Real estate tax is a tax that governments impose on property. It is what’s called an ad valorem tax, meaning it is predicated upon the value of their property. People with a home or land that has a higher value cover more in property taxes, even though everyone inside a given municipality pays property tax at the identical level percentage rate.
Several different groups of taxpayers are responsible for paying property tax. Personal individuals who own real property, including land and improvements to this land, such as houses and other structures, or personal property, like boats, aircraft or home office equipment, must pay tax on such property. In addition, property tax must be paid by landlords on their land and property. The same is true for business owners, whose personal property might include industrial equipment and machinery.
Property tax is based upon the value of the property of the taxpayer. The state of California has a rather typical system, with county assessors that have experience in local building codes and trends inspecting property and determining the value for tax purposes. Taxpayers may also file a grievance in an attempt to lower the appraised value of the property, which would result in a lower tax obligation if accepted.

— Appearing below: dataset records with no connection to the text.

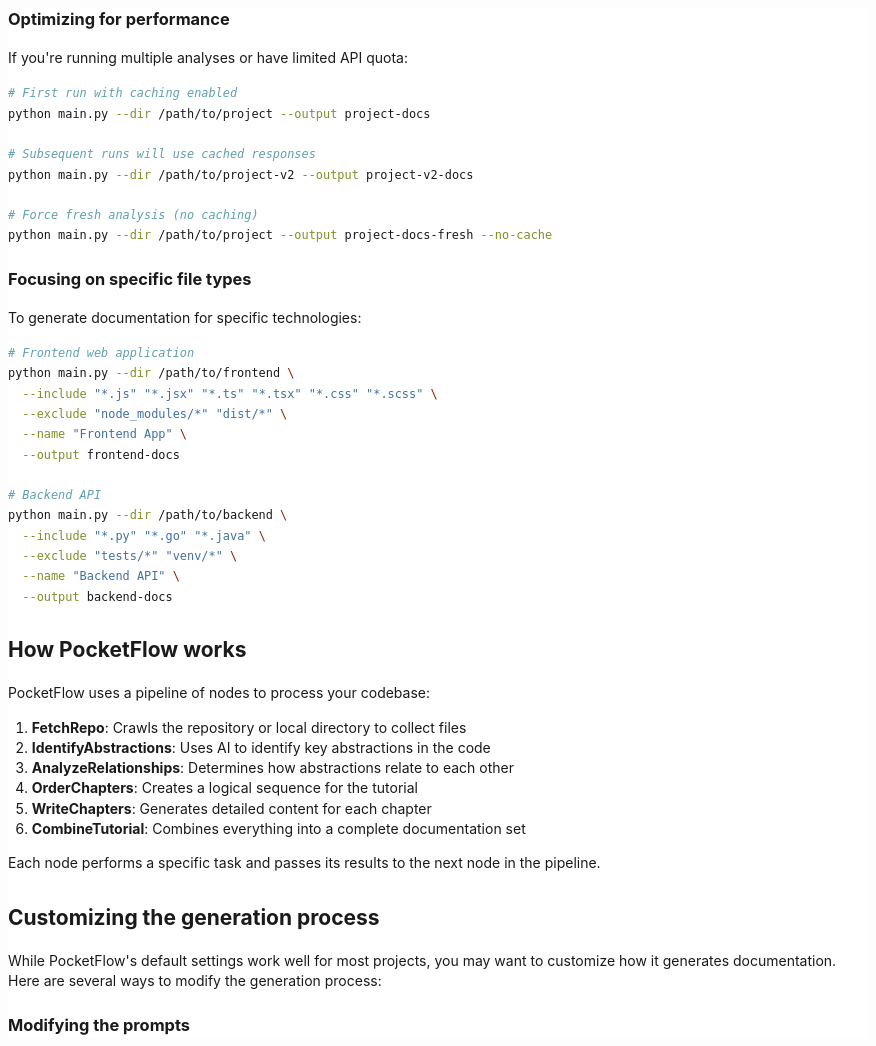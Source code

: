 ### Optimizing for performance

If you're running multiple analyses or have limited API quota:

```bash
# First run with caching enabled
python main.py --dir /path/to/project --output project-docs

# Subsequent runs will use cached responses
python main.py --dir /path/to/project-v2 --output project-v2-docs

# Force fresh analysis (no caching)
python main.py --dir /path/to/project --output project-docs-fresh --no-cache
```

### Focusing on specific file types

To generate documentation for specific technologies:

```bash
# Frontend web application
python main.py --dir /path/to/frontend \
  --include "*.js" "*.jsx" "*.ts" "*.tsx" "*.css" "*.scss" \
  --exclude "node_modules/*" "dist/*" \
  --name "Frontend App" \
  --output frontend-docs

# Backend API
python main.py --dir /path/to/backend \
  --include "*.py" "*.go" "*.java" \
  --exclude "tests/*" "venv/*" \
  --name "Backend API" \
  --output backend-docs
```

## How PocketFlow works

PocketFlow uses a pipeline of nodes to process your codebase:

1. **FetchRepo**: Crawls the repository or local directory to collect files
2. **IdentifyAbstractions**: Uses AI to identify key abstractions in the code
3. **AnalyzeRelationships**: Determines how abstractions relate to each other
4. **OrderChapters**: Creates a logical sequence for the tutorial
5. **WriteChapters**: Generates detailed content for each chapter
6. **CombineTutorial**: Combines everything into a complete documentation set

Each node performs a specific task and passes its results to the next node in the pipeline.

## Customizing the generation process

While PocketFlow's default settings work well for most projects, you may want to customize how it generates documentation. Here are several ways to modify the generation process:

### Modifying the prompts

Local governments use the money collected from property taxes for any number of applications. Nearly all real estate tax revenue goes toward financing county and city governments, including meeting payroll for town workers. Property taxes also fund public schools, such as local school districts and community schools. Finally, some land tax revenue ends up financing community developments like mass transit construction and maintenance.
Every municipality with the capacity to levy taxes might have the power to impose a separate property tax. It follows that homeowners might be responsible for property taxation from many municipalities, including the city, county and school district. But, local laws may limit the maximum property tax rate. This is true in California, in which 1978’s Proposition 13 set the property tax limit at 1% of assessed value.